- Developer(s): Numantian Games
- Publisher(s): Numantian Games
- Director(s): Jesús Arribas
- Composer(s): Nicolas de Ferran
- Platform(s): Microsoft Windows, OS X, Linux
- Release: November 14, 2014
- Genre(s): Role-playing
- Mode(s): Single-player

= Lords of Xulima =

Lords of Xulima (pronounced SHOO-lee-mə) is a 2014 role-playing video game developed by Numantian Games, released on Microsoft Windows, Mac OS X, and Linux. It is the first title released by Numantian Games, an indie game development studio based in Madrid, Spain. After a successful Kickstarter campaign, Lords of Xulima initially released on Steam for Windows, followed by Mac and Linux.

==Gameplay==
Lords of Xulima is a turn-based role-playing video game with a first person combat view. The movement and exploration in the game takes place in a 2D isometric view.

Parties make up of 6 characters, with 9 classes to choose from.
The turn-based combat in Lords of Xulima is not timed, so players can take their time and decide their next move. Enemies on the map are finite, as players receive a bonus for completely clearing an area of enemies. Some of the enemies are static, while the rest are initiated as a random encounter.

==Development==
Lords of Xulima was developed by Numantian Games, an independent game studio, with a custom made engine.
On August 8, 2014, Lords of Xulima entered Steam Early Access.

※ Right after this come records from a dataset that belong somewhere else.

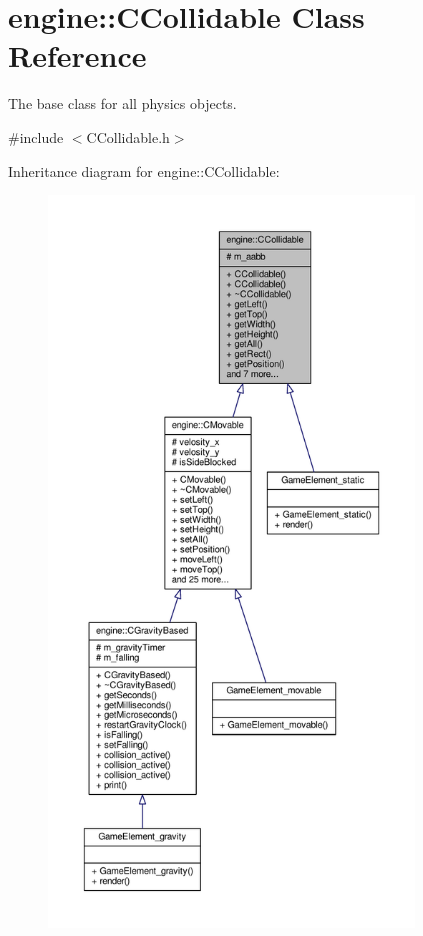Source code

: \hypertarget{classengine_1_1CCollidable}{\section{engine\-:\-:C\-Collidable Class Reference}
\label{classengine_1_1CCollidable}
}


The base class for all physics objects.  




{\ttfamily \#include $<$C\-Collidable.\-h$>$}



Inheritance diagram for engine\-:\-:C\-Collidable\-:\nopagebreak
\begin{figure}[H]
\begin{center}
\leavevmode
\includegraphics[height=550pt]{classengine_1_1CCollidable__inherit__graph}
\end{center}
\end{figure}


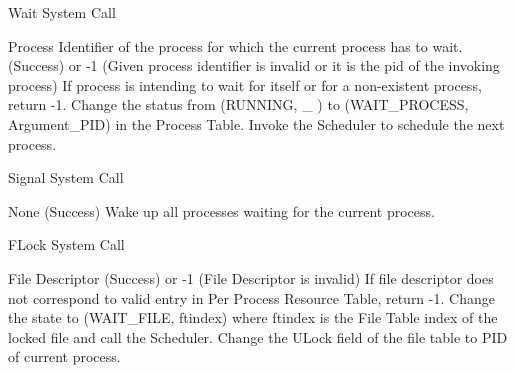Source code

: 
\begin{algorithm}
\caption{Wait System Call}
\begin{algorithmic}
\REQUIRE Process Identifier of the process for which the current process has to wait.
 (Success) or -1 (Given process identifier is invalid or it is the pid of the invoking process)
\STATE If process is intending to wait for itself or for a non-existent process, return -1.    
\STATE Change the status from (RUNNING, \_ ) to (WAIT\_PROCESS, Argument\_PID) in the Process Table.
\STATE Invoke the Scheduler to schedule the next process.
\end{algorithmic}
\end{algorithm}


\begin{algorithm}
\caption{Signal System Call}
\begin{algorithmic}
\REQUIRE None
 (Success) 
\STATE Wake up all processes waiting for the current process.
\end{algorithmic}
\end{algorithm}


\begin{algorithm}
\caption{FLock System Call}
\begin{algorithmic}
\REQUIRE File Descriptor
 (Success) or -1 (File Descriptor is invalid)
\STATE If file descriptor does not correspond to valid entry in Per Process Resource Table, return -1.
    \STATE Change the state to (WAIT\_FILE, ftindex) where ftindex is the File Table index of the locked file and call the Scheduler.
\ENDWHILE
\STATE Change the ULock field of the file table to PID of current process.     
\end{algorithmic}
\end{algorithm}

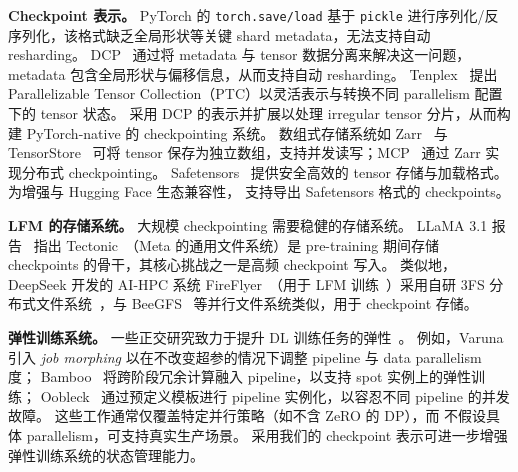 \noindent \textbf{Checkpoint 表示。}
PyTorch 的 \texttt{torch.save/load} 基于 \texttt{pickle} 进行序列化/反序列化，该格式缺乏全局形状等关键 shard metadata，无法支持自动 resharding。
DCP~\cite{torch-dcp} 通过将 metadata 与 tensor 数据分离来解决这一问题，metadata 包含全局形状与偏移信息，从而支持自动 resharding。
Tenplex~\cite{tenplex} 提出 Parallelizable Tensor Collection（PTC）以灵活表示与转换不同 parallelism 配置下的 tensor 状态。
\sys{} 采用 DCP 的表示并扩展以处理 irregular tensor 分片，从而构建 PyTorch-native 的 checkpointing 系统。
数组式存储系统如 Zarr~\cite{zarrZarr} 与 TensorStore~\cite{googleTensorStore} 可将 tensor 保存为独立数组，支持并发读写；MCP~\cite{megatron-dcp} 通过 Zarr 实现分布式 checkpointing。
Safetensors~\cite{huggingfaceSafetensors} 提供安全高效的 tensor 存储与加载格式。
为增强与 Hugging Face 生态兼容性，\sys{} 支持导出 Safetensors 格式的 checkpoints。

\noindent \textbf{LFM 的存储系统。}
大规模 checkpointing 需要稳健的存储系统。
LLaMA 3.1 报告~\cite{llama3.1} 指出 Tectonic~\cite{tectonic}（Meta 的通用文件系统）是 pre-training 期间存储 checkpoints 的骨干，其核心挑战之一是高频 checkpoint 写入。
类似地，DeepSeek 开发的 AI-HPC 系统 FireFlyer~\cite{fireflyer}（用于 LFM 训练~\cite{deepseekai,deepseek-v3,deepseek-r1}）采用自研 3FS 分布式文件系统~\cite{3fs}，与 BeeGFS~\cite{herold2014introduction} 等并行文件系统类似，用于 checkpoint 存储。

\noindent \textbf{弹性训练系统。}
一些正交研究致力于提升 DL 训练任务的弹性~\cite{varuna, bamboo, easyscale, parcae, swift, oobleck}。
例如，Varuna 引入 \textit{job morphing} 以在不改变超参的情况下调整 pipeline 与 data parallelism 度；
Bamboo~\cite{bamboo} 将跨阶段冗余计算融入 pipeline，以支持 spot 实例上的弹性训练；
Oobleck~\cite{oobleck} 通过预定义模板进行 pipeline 实例化，以容忍不同 pipeline 的并发故障。
这些工作通常仅覆盖特定并行策略（如不含 ZeRO 的 DP），而 \sys{} 不假设具体 parallelism，可支持真实生产场景。
采用我们的 checkpoint 表示可进一步增强弹性训练系统的状态管理能力。

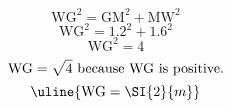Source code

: \[\text{WG}^{2}=\text{GM}^{2}+\text{MW}^{2}\]
\[\text{WG}^{2}=1.2^{2}+1.6^{2}\]
\[\text{WG}^{2}=4\]
\[\text{WG}=\sqrt{\mathstrut 4}\text{ because WG is positive.}\]
\[\uline{\text{WG}=\SI{2}{m}}\]
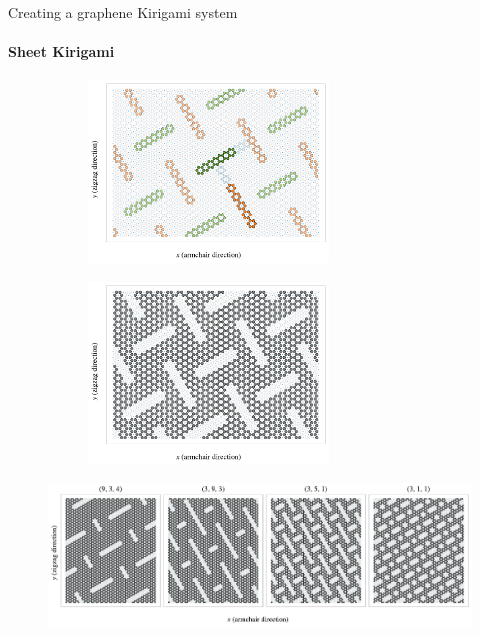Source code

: \documentclass[
	10pt, %
]{beamer}
\begin{document}
%
%
\begin{frame}{Creating a graphene Kirigami system}
	\framesubtitle{Sheet Kirigami}
	

	\begin{figure}[H]
		\centering
		\begin{subfigure}[t]{0.49\textwidth}
			\centering
			\raggedleft
			\includegraphics[width=0.7\textwidth]{../thesis/figures/system/pop_up_inverse.pdf}
		  \end{subfigure}
		  \hfill
		  \begin{subfigure}[t]{0.49\textwidth}
			\centering
			\raggedright
			\includegraphics[width=0.7\textwidth]{../thesis/figures/system/pop_up_pattern.pdf}
		\end{subfigure}

	  \end{figure}
	  
	  
	  \begin{figure}[H]
		\centering
		\includegraphics[width=\linewidth]{../thesis/figures/system/pop_up_flavors.pdf}
	  \end{figure}
	  
\end{frame}
\end{document}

Four months later, it officially released on Steam on November 14, 2014.

==Reception==

Lords of Xulima has received "mixed or average" reviews, with a 71/100 based on 9 critic reviews on Metacritic.

Aggregate score
| Aggregator | Score |
|---|---|
| Metacritic | 71/100 |

==Sequel==
Lords of Xulima II is in the early development stages with no projected release date.